_Extracted information_.
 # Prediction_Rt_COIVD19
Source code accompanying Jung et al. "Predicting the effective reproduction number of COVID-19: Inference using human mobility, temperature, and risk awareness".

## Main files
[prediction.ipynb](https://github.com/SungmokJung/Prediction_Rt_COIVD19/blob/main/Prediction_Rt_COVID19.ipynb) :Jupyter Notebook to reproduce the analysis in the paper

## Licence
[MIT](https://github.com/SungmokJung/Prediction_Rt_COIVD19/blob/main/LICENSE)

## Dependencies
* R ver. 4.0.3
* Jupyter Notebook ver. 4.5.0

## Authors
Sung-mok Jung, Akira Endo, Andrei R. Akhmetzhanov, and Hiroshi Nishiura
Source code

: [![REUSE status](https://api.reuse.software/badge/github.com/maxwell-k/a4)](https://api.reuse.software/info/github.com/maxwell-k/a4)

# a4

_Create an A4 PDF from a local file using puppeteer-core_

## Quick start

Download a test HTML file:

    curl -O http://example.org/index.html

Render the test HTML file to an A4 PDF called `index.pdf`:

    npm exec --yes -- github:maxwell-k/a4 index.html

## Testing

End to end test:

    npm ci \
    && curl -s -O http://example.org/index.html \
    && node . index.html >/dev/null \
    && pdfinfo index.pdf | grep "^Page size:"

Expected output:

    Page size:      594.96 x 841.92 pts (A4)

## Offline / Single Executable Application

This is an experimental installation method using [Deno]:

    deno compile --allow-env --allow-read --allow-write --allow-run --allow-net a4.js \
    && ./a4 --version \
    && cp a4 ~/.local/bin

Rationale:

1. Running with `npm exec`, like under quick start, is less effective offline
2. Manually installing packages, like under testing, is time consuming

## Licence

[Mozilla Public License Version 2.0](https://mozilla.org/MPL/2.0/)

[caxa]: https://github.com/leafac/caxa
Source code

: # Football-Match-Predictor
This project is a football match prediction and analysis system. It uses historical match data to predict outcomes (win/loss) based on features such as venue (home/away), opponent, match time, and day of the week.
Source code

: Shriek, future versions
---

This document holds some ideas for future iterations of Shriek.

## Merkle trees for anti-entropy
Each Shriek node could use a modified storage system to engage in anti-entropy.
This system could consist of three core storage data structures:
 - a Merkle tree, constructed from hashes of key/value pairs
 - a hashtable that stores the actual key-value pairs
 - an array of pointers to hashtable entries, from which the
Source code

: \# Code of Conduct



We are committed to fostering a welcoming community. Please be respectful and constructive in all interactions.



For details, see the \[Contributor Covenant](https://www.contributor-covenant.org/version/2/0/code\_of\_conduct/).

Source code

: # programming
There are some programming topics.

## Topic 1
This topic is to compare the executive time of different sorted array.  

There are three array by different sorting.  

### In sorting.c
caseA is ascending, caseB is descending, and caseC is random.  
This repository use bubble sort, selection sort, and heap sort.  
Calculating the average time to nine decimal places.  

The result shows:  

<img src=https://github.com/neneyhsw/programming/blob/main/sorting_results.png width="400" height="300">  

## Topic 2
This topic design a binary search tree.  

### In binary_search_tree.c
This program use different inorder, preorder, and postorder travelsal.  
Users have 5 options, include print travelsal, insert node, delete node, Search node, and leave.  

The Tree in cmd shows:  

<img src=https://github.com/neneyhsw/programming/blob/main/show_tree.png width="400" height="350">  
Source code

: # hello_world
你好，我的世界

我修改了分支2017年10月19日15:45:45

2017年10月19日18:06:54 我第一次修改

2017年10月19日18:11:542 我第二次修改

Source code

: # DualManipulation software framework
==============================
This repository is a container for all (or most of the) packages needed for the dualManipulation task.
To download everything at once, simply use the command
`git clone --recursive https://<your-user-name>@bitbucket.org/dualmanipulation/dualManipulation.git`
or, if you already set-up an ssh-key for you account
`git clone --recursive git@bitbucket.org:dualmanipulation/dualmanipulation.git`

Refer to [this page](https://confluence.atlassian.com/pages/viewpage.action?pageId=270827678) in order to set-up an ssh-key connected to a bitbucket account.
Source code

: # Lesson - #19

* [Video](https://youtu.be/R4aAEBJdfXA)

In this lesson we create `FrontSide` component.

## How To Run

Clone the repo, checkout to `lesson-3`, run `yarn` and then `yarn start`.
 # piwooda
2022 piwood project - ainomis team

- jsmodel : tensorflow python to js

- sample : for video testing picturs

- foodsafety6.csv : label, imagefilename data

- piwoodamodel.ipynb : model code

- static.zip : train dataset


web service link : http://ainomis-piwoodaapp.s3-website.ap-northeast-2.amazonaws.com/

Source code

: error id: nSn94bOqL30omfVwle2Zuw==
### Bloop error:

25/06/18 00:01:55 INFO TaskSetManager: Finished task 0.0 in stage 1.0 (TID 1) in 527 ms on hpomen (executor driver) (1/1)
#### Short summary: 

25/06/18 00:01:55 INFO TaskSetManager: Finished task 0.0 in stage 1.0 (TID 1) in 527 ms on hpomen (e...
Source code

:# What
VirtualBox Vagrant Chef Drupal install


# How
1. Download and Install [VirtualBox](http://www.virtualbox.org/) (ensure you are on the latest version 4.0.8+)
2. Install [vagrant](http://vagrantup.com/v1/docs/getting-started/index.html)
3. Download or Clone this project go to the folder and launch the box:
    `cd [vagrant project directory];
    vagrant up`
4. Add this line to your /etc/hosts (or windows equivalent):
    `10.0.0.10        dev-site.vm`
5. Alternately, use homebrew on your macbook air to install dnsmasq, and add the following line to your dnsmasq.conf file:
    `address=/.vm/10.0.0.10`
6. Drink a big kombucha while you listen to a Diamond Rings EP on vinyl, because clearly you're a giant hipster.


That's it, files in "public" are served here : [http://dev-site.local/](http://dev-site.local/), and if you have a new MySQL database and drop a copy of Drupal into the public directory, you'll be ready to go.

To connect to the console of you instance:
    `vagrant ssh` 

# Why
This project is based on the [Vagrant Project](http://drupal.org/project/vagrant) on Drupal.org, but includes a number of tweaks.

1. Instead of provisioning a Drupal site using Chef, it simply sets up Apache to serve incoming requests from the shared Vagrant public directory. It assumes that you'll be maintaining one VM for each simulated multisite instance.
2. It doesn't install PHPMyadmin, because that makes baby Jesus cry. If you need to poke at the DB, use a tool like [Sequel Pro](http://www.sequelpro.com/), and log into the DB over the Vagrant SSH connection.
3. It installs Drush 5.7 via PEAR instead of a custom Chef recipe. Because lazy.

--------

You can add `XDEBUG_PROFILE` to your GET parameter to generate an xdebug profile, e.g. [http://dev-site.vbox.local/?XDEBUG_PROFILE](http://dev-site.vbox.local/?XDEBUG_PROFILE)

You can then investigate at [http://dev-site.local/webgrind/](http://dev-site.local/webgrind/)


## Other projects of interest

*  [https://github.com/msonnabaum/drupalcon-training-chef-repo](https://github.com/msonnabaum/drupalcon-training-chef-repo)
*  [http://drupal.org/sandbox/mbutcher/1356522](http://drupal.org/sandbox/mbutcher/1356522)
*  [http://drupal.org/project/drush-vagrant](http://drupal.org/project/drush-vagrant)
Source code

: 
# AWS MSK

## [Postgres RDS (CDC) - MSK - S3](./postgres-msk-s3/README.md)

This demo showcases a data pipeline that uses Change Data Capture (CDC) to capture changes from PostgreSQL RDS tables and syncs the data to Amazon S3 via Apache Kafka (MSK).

_Problem statement_.
The answer must be the full data, repeated word for word.

_Solution for this problem_.
 # Prediction_Rt_COIVD19
Source code accompanying Jung et al. "Predicting the effective reproduction number of COVID-19: Inference using human mobility, temperature, and risk awareness".

## Main files
[prediction.ipynb](https://github.com/SungmokJung/Prediction_Rt_COIVD19/blob/main/Prediction_Rt_COVID19.ipynb) :Jupyter Notebook to reproduce the analysis in the paper

## Licence
[MIT](https://github.com/SungmokJung/Prediction_Rt_COIVD19/blob/main/LICENSE)

## Dependencies
* R ver. 4.0.3
* Jupyter Notebook ver. 4.5.0

## Authors
Sung-mok Jung, Akira Endo, Andrei R. Akhmetzhanov, and Hiroshi Nishiura
Source code

: [![REUSE status](https://api.reuse.software/badge/github.com/maxwell-k/a4)](https://api.reuse.software/info/github.com/maxwell-k/a4)

# a4

_Create an A4 PDF from a local file using puppeteer-core_

## Quick start

Download a test HTML file:

    curl -O http://example.org/index.html

Render the test HTML file to an A4 PDF called `index.pdf`:

    npm exec --yes -- github:maxwell-k/a4 index.html

## Testing

End to end test:

    npm ci \
    && curl -s -O http://example.org/index.html \
    && node . index.html >/dev/null \
    && pdfinfo index.pdf | grep "^Page size:"

Expected output:

    Page size:      594.96 x 841.92 pts (A4)

## Offline / Single Executable Application

This is an experimental installation method using [Deno]:

    deno compile --allow-env --allow-read --allow-write --allow-run --allow-net a4.js \
    && ./a4 --version \
    && cp a4 ~/.local/bin

Rationale:

1. Running with `npm exec`, like under quick start, is less effective offline
2. Manually installing packages, like under testing, is time consuming

## Licence

[Mozilla Public License Version 2.0](https://mozilla.org/MPL/2.0/)

[caxa]: https://github.com/leafac/caxa
Source code

: # Football-Match-Predictor
This project is a football match prediction and analysis system. It uses historical match data to predict outcomes (win/loss) based on features such as venue (home/away), opponent, match time, and day of the week.
Source code

: Shriek, future versions
---

This document holds some ideas for future iterations of Shriek.

## Merkle trees for anti-entropy
Each Shriek node could use a modified storage system to engage in anti-entropy.
This system could consist of three core storage data structures:
 - a Merkle tree, constructed from hashes of key/value pairs
 - a hashtable that stores the actual key-value pairs
 - an array of pointers to hashtable entries, from which the
Source code

: \# Code of Conduct



We are committed to fostering a welcoming community. Please be respectful and constructive in all interactions.



For details, see the \[Contributor Covenant](https://www.contributor-covenant.org/version/2/0/code\_of\_conduct/).

Source code

: # programming
There are some programming topics.

## Topic 1
This topic is to compare the executive time of different sorted array.  

There are three array by different sorting.  

### In sorting.c
caseA is ascending, caseB is descending, and caseC is random.  
This repository use bubble sort, selection sort, and heap sort.  
Calculating the average time to nine decimal places.  

The result shows:  

<img src=https://github.com/neneyhsw/programming/blob/main/sorting_results.png width="400" height="300">  

## Topic 2
This topic design a binary search tree.  

### In binary_search_tree.c
This program use different inorder, preorder, and postorder travelsal.  
Users have 5 options, include print travelsal, insert node, delete node, Search node, and leave.  

The Tree in cmd shows:  

<img src=https://github.com/neneyhsw/programming/blob/main/show_tree.png width="400" height="350">  
Source code

: # hello_world
你好，我的世界

我修改了分支2017年10月19日15:45:45

2017年10月19日18:06:54 我第一次修改

2017年10月19日18:11:542 我第二次修改

Source code

: # DualManipulation software framework
==============================
This repository is a container for all (or most of the) packages needed for the dualManipulation task.
To download everything at once, simply use the command
`git clone --recursive https://<your-user-name>@bitbucket.org/dualmanipulation/dualManipulation.git`
or, if you already set-up an ssh-key for you account
`git clone --recursive git@bitbucket.org:dualmanipulation/dualmanipulation.git`

Refer to [this page](https://confluence.atlassian.com/pages/viewpage.action?pageId=270827678) in order to set-up an ssh-key connected to a bitbucket account.
Source code

: # Lesson - #19

* [Video](https://youtu.be/R4aAEBJdfXA)

In this lesson we create `FrontSide` component.

## How To Run

Clone the repo, checkout to `lesson-3`, run `yarn` and then `yarn start`.
 # piwooda
2022 piwood project - ainomis team

- jsmodel : tensorflow python to js

- sample : for video testing picturs

- foodsafety6.csv : label, imagefilename data

- piwoodamodel.ipynb : model code

- static.zip : train dataset


web service link : http://ainomis-piwoodaapp.s3-website.ap-northeast-2.amazonaws.com/

Source code

: error id: nSn94bOqL30omfVwle2Zuw==
### Bloop error:

25/06/18 00:01:55 INFO TaskSetManager: Finished task 0.0 in stage 1.0 (TID 1) in 527 ms on hpomen (executor driver) (1/1)
#### Short summary: 

25/06/18 00:01:55 INFO TaskSetManager: Finished task 0.0 in stage 1.0 (TID 1) in 527 ms on hpomen (e...
Source code

:# What
VirtualBox Vagrant Chef Drupal install


# How
1. Download and Install [VirtualBox](http://www.virtualbox.org/) (ensure you are on the latest version 4.0.8+)
2. Install [vagrant](http://vagrantup.com/v1/docs/getting-started/index.html)
3. Download or Clone this project go to the folder and launch the box:
    `cd [vagrant project directory];
    vagrant up`
4. Add this line to your /etc/hosts (or windows equivalent):
    `10.0.0.10        dev-site.vm`
5. Alternately, use homebrew on your macbook air to install dnsmasq, and add the following line to your dnsmasq.conf file:
    `address=/.vm/10.0.0.10`
6. Drink a big kombucha while you listen to a Diamond Rings EP on vinyl, because clearly you're a giant hipster.


That's it, files in "public" are served here : [http://dev-site.local/](http://dev-site.local/), and if you have a new MySQL database and drop a copy of Drupal into the public directory, you'll be ready to go.

To connect to the console of you instance:
    `vagrant ssh` 

# Why
This project is based on the [Vagrant Project](http://drupal.org/project/vagrant) on Drupal.org, but includes a number of tweaks.

1. Instead of provisioning a Drupal site using Chef, it simply sets up Apache to serve incoming requests from the shared Vagrant public directory. It assumes that you'll be maintaining one VM for each simulated multisite instance.
2. It doesn't install PHPMyadmin, because that makes baby Jesus cry. If you need to poke at the DB, use a tool like [Sequel Pro](http://www.sequelpro.com/), and log into the DB over the Vagrant SSH connection.
3. It installs Drush 5.7 via PEAR instead of a custom Chef recipe. Because lazy.

--------

You can add `XDEBUG_PROFILE` to your GET parameter to generate an xdebug profile, e.g. [http://dev-site.vbox.local/?XDEBUG_PROFILE](http://dev-site.vbox.local/?XDEBUG_PROFILE)

You can then investigate at [http://dev-site.local/webgrind/](http://dev-site.local/webgrind/)


## Other projects of interest

*  [https://github.com/msonnabaum/drupalcon-training-chef-repo](https://github.com/msonnabaum/drupalcon-training-chef-repo)
*  [http://drupal.org/sandbox/mbutcher/1356522](http://drupal.org/sandbox/mbutcher/1356522)
*  [http://drupal.org/project/drush-vagrant](http://drupal.org/project/drush-vagrant)
Source code

: 
# AWS MSK

## [Postgres RDS (CDC) - MSK - S3](./postgres-msk-s3/README.md)

This demo showcases a data pipeline that uses Change Data Capture (CDC) to capture changes from PostgreSQL RDS tables and syncs the data to Amazon S3 via Apache Kafka (MSK).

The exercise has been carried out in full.